>> What do you think then is the difference between going from 50th to 99.9th pe...

>> What do you think then is the difference between going from 50th to 99.9th percentile in their other domains? Is there something materially different between ago, protein folding, or coding?

Yes, it's the size of the search space for each problem. The search space for arbitrary programs in a language with Universal Turing Machine expressivity is infinite. Even worse, for any programming problem there are an infinite number of candidate programs that may or may not solve it and that differ in only minute ways from each other.

For Go and protein structure prediction from sequences the search space is finite, although obviously not small. So there is a huge difference in the complexity of the problems right there.

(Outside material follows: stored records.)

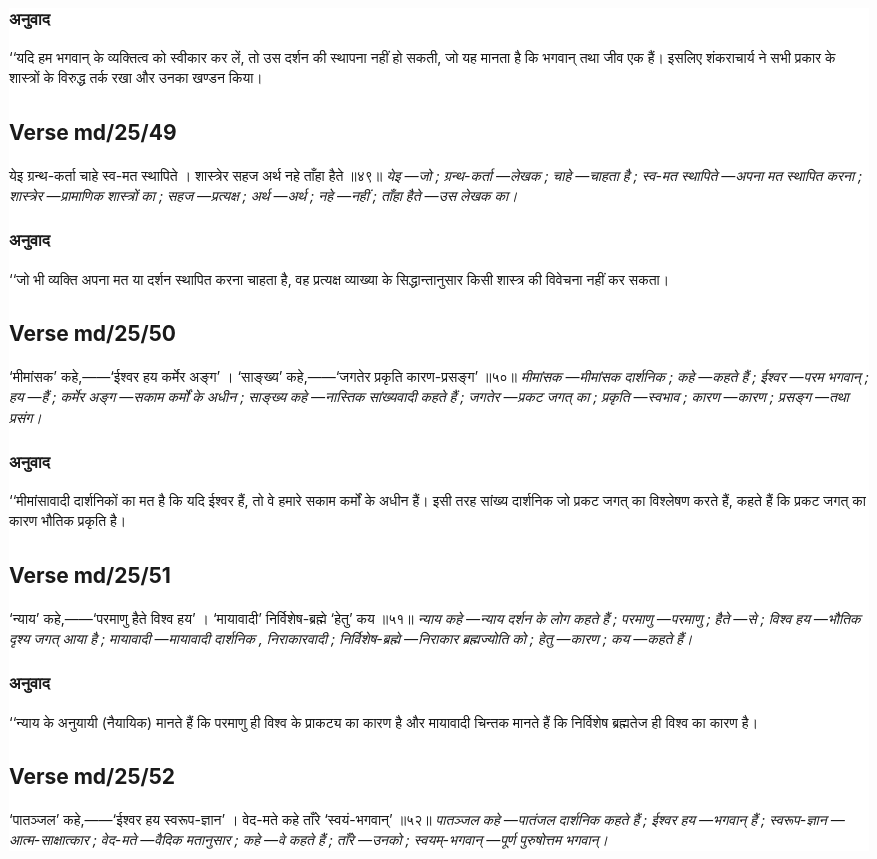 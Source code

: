 
### अनुवाद
‘‘यदि हम भगवान् के व्यक्तित्व को स्वीकार कर लें, तो उस दर्शन की स्थापना नहीं हो सकती, जो यह मानता है कि भगवान् तथा जीव एक हैं। इसलिए शंकराचार्य ने सभी प्रकार के शास्त्रों के विरुद्ध तर्क रखा और उनका खण्डन किया।


## Verse md/25/49
येइ ग्रन्थ-कर्ता चाहे स्व-मत स्थापिते ।
शास्त्रेर सहज अर्थ नहे ताँहा हैते ॥४९॥
*येइ —जो ; ग्रन्थ-कर्ता —लेखक ; चाहे —चाहता है ; स्व-मत स्थापिते —अपना मत स्थापित करना ; शास्त्रेर —प्रामाणिक शास्त्रों का ; सहज —प्रत्यक्ष ; अर्थ —अर्थ ; नहे —नहीं ; ताँहा हैते —उस लेखक का।*


### अनुवाद
‘‘जो भी व्यक्ति अपना मत या दर्शन स्थापित करना चाहता है, वह प्रत्यक्ष व्याख्या के सिद्धान्तानुसार किसी शास्त्र की विवेचना नहीं कर सकता।


## Verse md/25/50
‘मीमांसक’ कहे,——‘ईश्वर हय कर्मेर अङ्ग’ ।
‘साङ्ख्य’ कहे,——‘जगतेर प्रकृति कारण-प्रसङ्ग’ ॥५०॥
*मीमांसक —मीमांसक दार्शनिक ; कहे —कहते हैं ; ईश्वर —परम भगवान् ; हय —हैं ; कर्मेर अङ्ग —सकाम कर्मों के अधीन ; साङ्ख्य कहे —नास्तिक सांख्यवादी कहते हैं ; जगतेर —प्रकट जगत् का ; प्रकृति —स्वभाव ; कारण —कारण ; प्रसङ्ग —तथा प्रसंग।*


### अनुवाद
‘‘मीमांसावादी दार्शनिकों का मत है कि यदि ईश्वर हैं, तो वे हमारे सकाम कर्मों के अधीन हैं। इसी तरह सांख्य दार्शनिक जो प्रकट जगत् का विश्लेषण करते हैं, कहते हैं कि प्रकट जगत् का कारण भौतिक प्रकृति है।


## Verse md/25/51
‘न्याय’ कहे,——‘परमाणु हैते विश्व हय’ ।
‘मायावादी’ निर्विशेष-ब्रह्मे ‘हेतु’ कय ॥५१॥
*न्याय कहे —न्याय दर्शन के लोग कहते हैं ; परमाणु —परमाणु ; हैते —से ; विश्व हय —भौतिक दृश्य जगत् आया है ; मायावादी —मायावादी दार्शनिक , निराकारवादी ; निर्विशेष-ब्रह्मे —निराकार ब्रह्मज्योति को ; हेतु —कारण ; कय —कहते हैं।*


### अनुवाद
‘‘न्याय के अनुयायी (नैयायिक) मानते हैं कि परमाणु ही विश्व के प्राकट्य का कारण है और मायावादी चिन्तक मानते हैं कि निर्विशेष ब्रह्मतेज ही विश्व का कारण है।


## Verse md/25/52
‘पातञ्जल’ कहे,——‘ईश्वर हय स्वरूप-ज्ञान’ ।
वेद-मते कहे ताँरे ‘स्वयं-भगवान्’ ॥५२॥
*पातञ्जल कहे —पातंजल दार्शनिक कहते हैं ; ईश्वर हय —भगवान् हैं ; स्वरूप-ज्ञान —आत्म-साक्षात्कार ; वेद-मते —वैदिक मतानुसार ; कहे —वे कहते हैं ; ताँरे —उनको ; स्वयम्-भगवान् —पूर्ण पुरुषोत्तम भगवान्।*
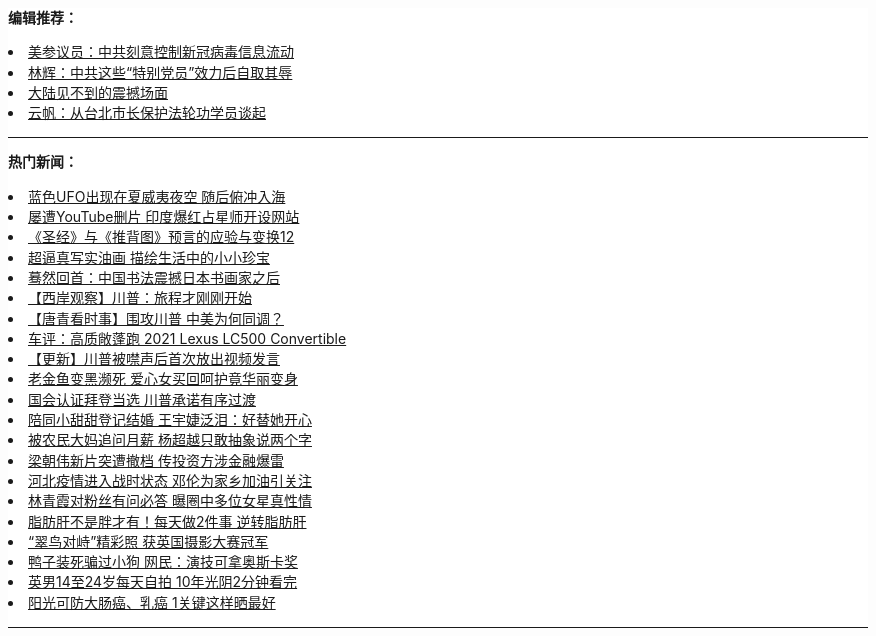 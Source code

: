 
<strong>编辑推荐：</strong>
<li><a href="https://github.com/onzhi266/djy/blob/master/gb/20/2/22/n11887949.md#1">美参议员：中共刻意控制新冠病毒信息流动</a></li>
<li><a href="https://github.com/tsiac2612/djy/blob/master/gb/19/3/2/n11084381.md#1" target="_blank">林辉：中共这些“特别党员”效力后自取其辱</a></li><li><a href="https://github.com/zpndrz3281/djy/blob/master/gb/13/11/27/n4020290.md?dfh#1" target="_blank">大陆见不到的震撼场面</a></li><li><a href="https://github.com/tsiac2612/djy/blob/master/gb/14/12/28/n4328405.md#1" target="_blank">云帆：从台北市长保护法轮功学员谈起</a></li>
<hr>

<strong>热门新闻：</strong>
<li><a href="https://github.com/zpndrz3281/djy/blob/master/gb/21/1/4/n12665017.md#1">蓝色UFO出现在夏威夷夜空 随后俯冲入海</a></li>
<li><a href="https://github.com/zpndrz3281/djy/blob/master/gb/21/1/3/n12663595.md#1">屡遭YouTube删片 印度爆红占星师开设网站</a></li>
<li><a href="https://github.com/zpndrz3281/djy/blob/master/gb/20/10/3/n12449907.md#1">《圣经》与《推背图》预言的应验与变换12</a></li>
<li><a href="https://github.com/zpndrz3281/djy/blob/master/gb/21/1/4/n12665193.md#1">超逼真写实油画 描绘生活中的小小珍宝</a></li>
<li><a href="https://github.com/zpndrz3281/djy/blob/master/gb/18/12/14/n10910370.md#1">蓦然回首：中国书法震撼日本书画家之后</a></li>
<li><a href="https://github.com/zpndrz3281/djy/blob/master/gb/21/1/8/n12674974.md#1">【西岸观察】川普：旅程才刚刚开始</a></li>
<li><a href="https://github.com/zpndrz3281/djy/blob/master/gb/21/1/8/n12674856.md#1">【唐青看时事】围攻川普 中美为何同调？</a></li>
<li><a href="https://github.com/zpndrz3281/djy/blob/master/gb/21/1/9/n12676856.md#1">车评：高质敞蓬跑 2021 Lexus LC500 Convertible</a></li>
<li><a href="https://github.com/zpndrz3281/djy/blob/master/gb/21/1/6/n12671553.md#1">【更新】川普被噤声后首次放出视频发言</a></li>
<li><a href="https://github.com/zpndrz3281/djy/blob/master/gb/21/1/7/n12673072.md#1">老金鱼变黑濒死 爱心女买回呵护竟华丽变身</a></li>
<li><a href="https://github.com/zpndrz3281/djy/blob/master/gb/21/1/7/n12673189.md#1">国会认证拜登当选 川普承诺有序过渡</a></li>
<li><a href="https://github.com/zpndrz3281/djy/blob/master/gb/21/1/7/n12672836.md#1">陪同小甜甜登记结婚 王宇婕泛泪：好替她开心</a></li>
<li><a href="https://github.com/zpndrz3281/djy/blob/master/gb/21/1/7/n12673990.md#1">被农民大妈追问月薪 杨超越只敢抽象说两个字</a></li>
<li><a href="https://github.com/zpndrz3281/djy/blob/master/gb/21/1/6/n12671310.md#1">梁朝伟新片突遭撤档 传投资方涉金融爆雷</a></li>
<li><a href="https://github.com/zpndrz3281/djy/blob/master/gb/21/1/6/n12669356.md#1">河北疫情进入战时状态 邓伦为家乡加油引关注</a></li>
<li><a href="https://github.com/zpndrz3281/djy/blob/master/gb/21/1/6/n12671557.md#1">林青霞对粉丝有问必答 曝圈中多位女星真性情</a></li>
<li><a href="https://github.com/zpndrz3281/djy/blob/master/gb/21/1/7/n12672247.md#1">脂肪肝不是胖才有！每天做2件事 逆转脂肪肝</a></li>
<li><a href="https://github.com/zpndrz3281/djy/blob/master/gb/21/1/7/n12673448.md#1">“翠鸟对峙”精彩照 获英国摄影大赛冠军</a></li>
<li><a href="https://github.com/zpndrz3281/djy/blob/master/gb/21/1/6/n12669973.md#1">鸭子装死骗过小狗 网民：演技可拿奥斯卡奖</a></li>
<li><a href="https://github.com/zpndrz3281/djy/blob/master/gb/21/1/6/n12670236.md#1">英男14至24岁每天自拍 10年光阴2分钟看完</a></li>
<li><a href="https://github.com/zpndrz3281/djy/blob/master/gb/21/1/2/n12662262.md#1">阳光可防大肠癌、乳癌 1关键这样晒最好</a></li>
<hr>

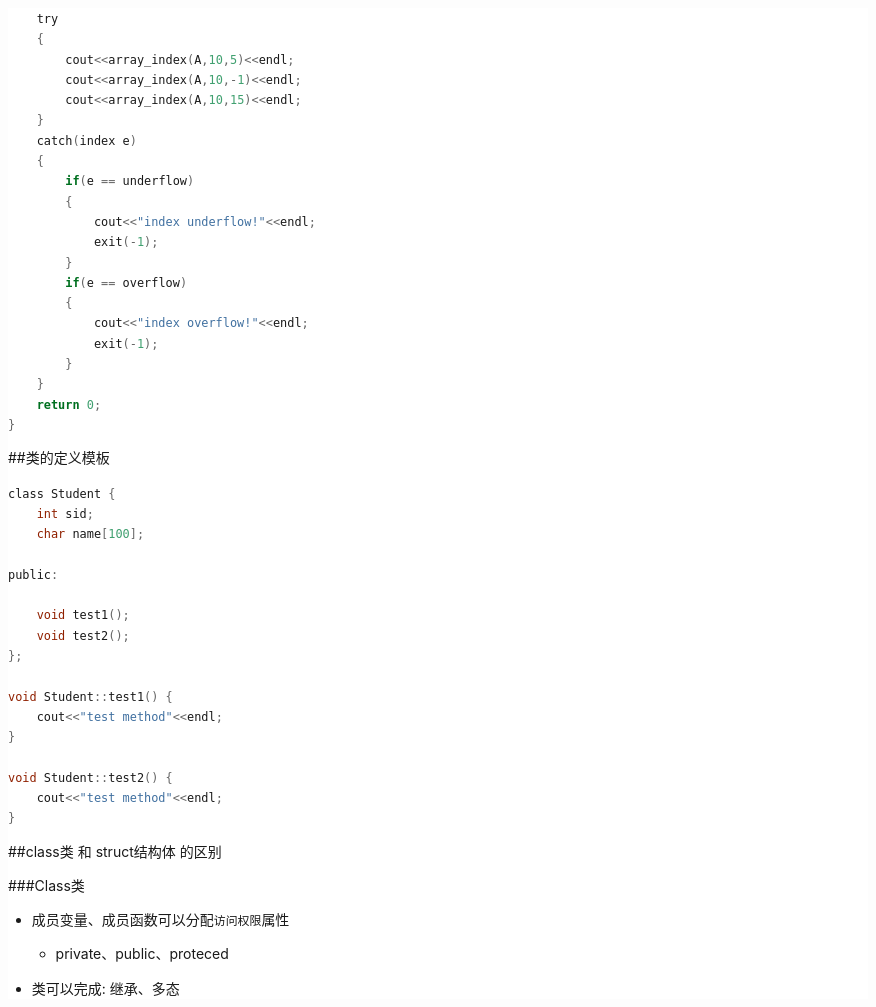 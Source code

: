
 ```c
    try
    {
        cout<<array_index(A,10,5)<<endl;
        cout<<array_index(A,10,-1)<<endl;
        cout<<array_index(A,10,15)<<endl;
    }
    catch(index e)
    {
        if(e == underflow)
        {
            cout<<"index underflow!"<<endl;
            exit(-1);
        }
        if(e == overflow)
        {
            cout<<"index overflow!"<<endl;
            exit(-1);
        }
    }
    return 0;
}
```

##类的定义模板

```c
class Student {
    int sid;
    char name[100];
    
public:
    
    void test1();
    void test2();
};

void Student::test1() {
    cout<<"test method"<<endl;
}

void Student::test2() {
    cout<<"test method"<<endl;
}
```

##class类 和 struct结构体 的区别

###Class类

- 成员变量、成员函数可以分配`访问权限`属性
	- private、public、proteced

- 类可以完成: 继承、多态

Btw, I note yet again that AlphaCode performs abysmally badly on the formal benchmark included in the arxiv preprint (see Section 5.4, and table 10). That makes sense because AlphaCode is a very dumb generate-and-test, brute-force search approach that doesn't even try to be smart and tries to make up for the lack of intelligence with an awesome amount of computational resources. Most work in program synthesis is also basically a search through the space of programs, but people in the field have come up with sophisticated techniques to avoid having to search an infinite number of programs- and to avoid having to generate millions of program candidates, like DeepMind actually brags about:

At evaluation time, we create a massive amount of C++ and Python programs for each problem, orders of magnitude larger than previous work.

They say that as if generating "orders of magnitude more" progams than previous work is a good thing, but it's not. It means their system is extremely bad at generating correct programs. It is orders of magnitude worse than earlier systems, in fact.

(The arxiv paper linked from the article quantifies this "massive" amount as "millions"; see Section 4.4).